I remember quite clearly trying to get my university students excited one Spring term about Shakespeare’s history plays and noticing a decided lack of enthusiasm. In fact, some of them complained that Shakespeare’s language was too difficult and strange to understand. I refrained from telling them that I was working with a group of middle-schoolers (age 10 and 11) to put on a version of A Midsummer Night’s Dream in the evenings who were not put off by Shakespeare’s language at all. To the contrary, they were playing with the language, experimenting with varying ways to say their lines with gusto, and simply looking up anything that wasn’t familiar to them.
Now I know that I should have immediately upped the metaphor count in my lecture, using phrases derived from the five senses, talking about sweet lines, loud opinions, beautiful phrases, soft poetry, and smelly scenes. Had I done so, I would have at least woken up their unconscious minds and engaged their emotions, memories, and decision-making faculties in a more energetic way.
You can do the same with your audiences. Reach for a metaphor. Put all the language of the senses to work in your speeches. I referred in an earlier blog post to a study that found that people become more empathetic to other people’s pain if you get them to put their hands on rough sandpaper.
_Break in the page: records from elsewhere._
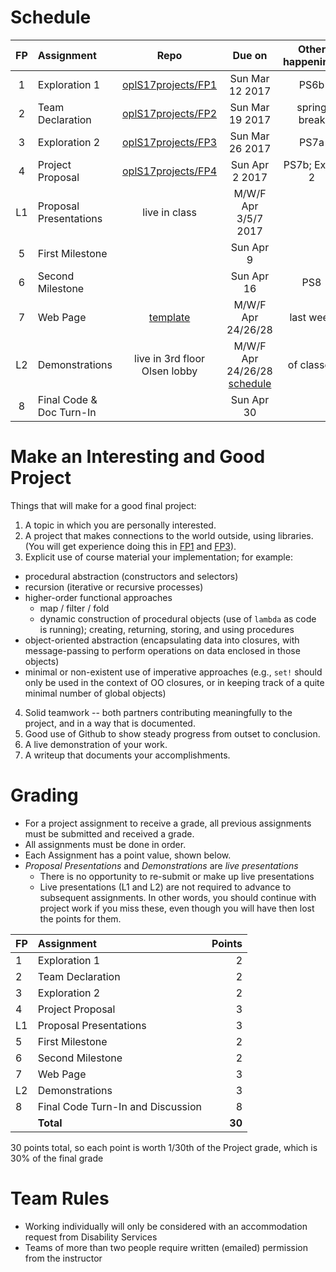 <!-- Links -->
[FP1]: https://github.com/oplS17projects/FP1
[FP2]: https://github.com/oplS17projects/FP2
[FP3]: https://github.com/oplS17projects/FP3
[FP4]: https://github.com/oplS17projects/FP4-Proposal
[webt]: https://github.com/oplS17projects/FP7-Webpage
[projectindex]: http://www.cs.uml.edu/ecg/index.php/OPLspr17/Project

# Schedule
| FP  | Assignment      | Repo | Due on | Other happenings
|:---:|:----------------|:----:|:------:|:------------------:|
| 1 | Exploration 1     | [oplS17projects/FP1][FP1]| Sun Mar 12 2017 | PS6b
| 2 | Team Declaration  | [oplS17projects/FP2][FP2]| Sun Mar 19 2017 | spring break
| 3 | Exploration 2     | [oplS17projects/FP3][FP3]| Sun Mar 26 2017 | PS7a
| 4 | Project Proposal  | [oplS17projects/FP4][FP4]| Sun Apr 2 2017 | PS7b; Exam 2
| L1 | Proposal Presentations | live in class | M/W/F Apr 3/5/7 2017 | 
| 5 | First Milestone   | | Sun Apr 9 |  
| 6 | Second Milestone  | | Sun Apr 16 | PS8
| 7 |	Web Page          | [template][webt] | M/W/F Apr 24/26/28  | last week
| L2 | Demonstrations    | live in 3rd floor Olsen lobby | M/W/F Apr 24/26/28 [schedule][projectindex] | of classes 
| 8 | Final Code & Doc Turn-In | | Sun Apr 30 |

# Make an Interesting and Good Project
Things that will make for a good final project:

1. A topic in which you are personally interested.
2. A project that makes connections to the world outside, using libraries. (You will get experience doing this in [FP1] and [FP3]).
3. Explicit use of course material your implementation; for example:
  * procedural abstraction (constructors and selectors)
  * recursion (iterative or recursive processes)
  * higher-order functional approaches
    * map / filter / fold
    * dynamic construction of procedural objects (use of `lambda` as code is running); creating, returning, storing, and using procedures   
  * object-oriented abstraction (encapsulating data into closures, with message-passing to perform operations on data enclosed in those objects)
  * minimal or non-existent use of imperative approaches (e.g., `set!` should only be used in the context of OO closures, or in keeping track of a quite minimal number of global objects)
4. Solid teamwork -- both partners contributing meaningfully to the project, and in a way that is documented.
5. Good use of Github to show steady progress from outset to conclusion.
6. A live demonstration of your work.
7. A writeup that documents your accomplishments.

# Grading
- For a project assignment to receive a grade, all previous assignments must be submitted and received a grade.
- All assignments must be done in order.
- Each Assignment has a point value, shown below. 
- _Proposal Presentations_ and _Demonstrations_ are _live presentations_
  - There is no opportunity to re-submit or make up live presentations
  - Live presentations (L1 and L2) are not required to advance to subsequent assignments. In other words, you should continue with project work if you miss these, even though you will have then lost the points for them.

| FP | Assignment                                      | Points |
|:---|:------------------------------------------------|-------:|
| 1  | Exploration 1                                   |      2 |
| 2  | Team Declaration                                |      2 |
| 3  | Exploration 2                                   |      2 |
| 4  | Project Proposal                                |      3 |
| L1 | Proposal Presentations                          |      3 |
| 5  | First Milestone                                 |      2 |
| 6  | Second Milestone                                |      2 |
| 7  | Web Page                                        |      3 |
| L2 | Demonstrations                                  |      3 |
| 8  | Final Code Turn-In and Discussion               |      8 |
|    |                                       **Total** | **30** |

30 points total, so each point is worth 1/30th of the Project grade, which is 30% of the final grade

# Team Rules
* Working individually will only be considered with an accommodation request from Disability Services 
* Teams of more than two people require written (emailed) permission from the instructor
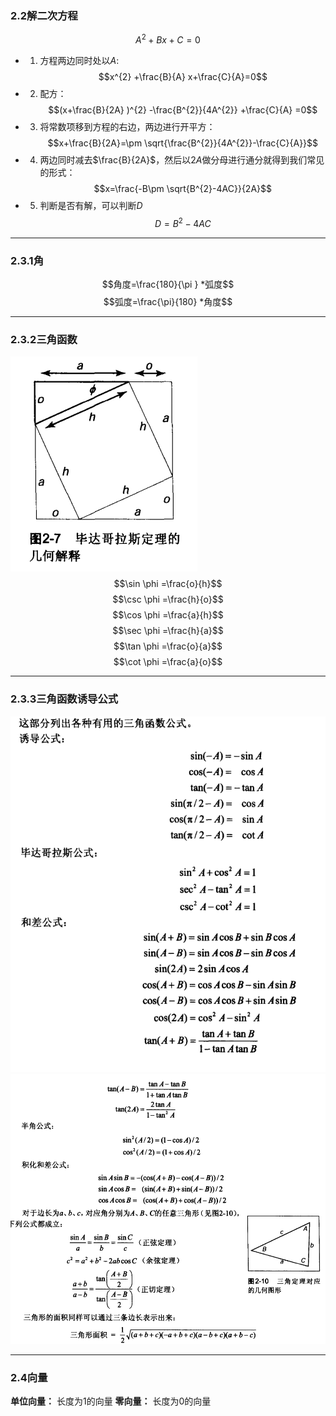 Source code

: ### 2.2解二次方程
$$A^{2} +Bx+C=0$$
- 1. 方程两边同时处以$A$:
$$x^{2} +\frac{B}{A} x+\frac{C}{A}=0$$
- 2. 配方：
$$(x+\frac{B}{2A} )^{2} -\frac{B^{2}}{4A^{2}} +\frac{C}{A} =0$$
- 3. 将常数项移到方程的右边，两边进行开平方：
$$x+\frac{B}{2A}=\pm \sqrt{\frac{B^{2}}{4A^{2}}-\frac{C}{A}}$$
- 4. 两边同时减去$\frac{B}{2A}$，然后以$2A$做分母进行通分就得到我们常见的形式：
$$x=\frac{-B\pm \sqrt{B^{2}-4AC}}{2A}$$
- 5. 判断是否有解，可以判断$D$
$$D=B^{2}-4AC$$
***
### 2.3.1角
$$角度=\frac{180}{\pi } *弧度$$
$$弧度=\frac{\pi}{180} *角度$$
***
### 2.3.2三角函数
![图 5](../images/6354d552b85500a9855d00499c6697068ee03f9366c7f3b1a397005abfb6a6b7.png)
$$\sin \phi =\frac{o}{h}$$
$$\csc \phi =\frac{h}{o}$$
$$\cos \phi =\frac{a}{h}$$
$$\sec \phi =\frac{h}{a}$$
$$\tan \phi =\frac{o}{a}$$
$$\cot \phi =\frac{a}{o}$$
***
### 2.3.3三角函数诱导公式
![图 4](../images/4aaf22842f03a1abc3fff76a8a5b3a5ec54a478dc56ce21795efc30076f23d5d.png)  
![图 6](../images/2645297bcdcf277275c093ca948ccc2078ef7dbbe7b61c71da3beaaa268a3d46.png)  
***
### 2.4向量
**单位向量：** 长度为1的向量
**零向量：** 长度为0的向量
We do indeed seem to be quite literal-minded in the inner workings of our minds. So tap into these connections when you deliver a speech. Especially if it’s one that is particularly intellectual, or difficult – say a scientific paper or a health-care treatise on the relative success rates of different kinds of drug delivery systems. By paying attention to the metaphorical level of the language you use, you can make yourself much more engaging for your audience of (unconscious) listeners.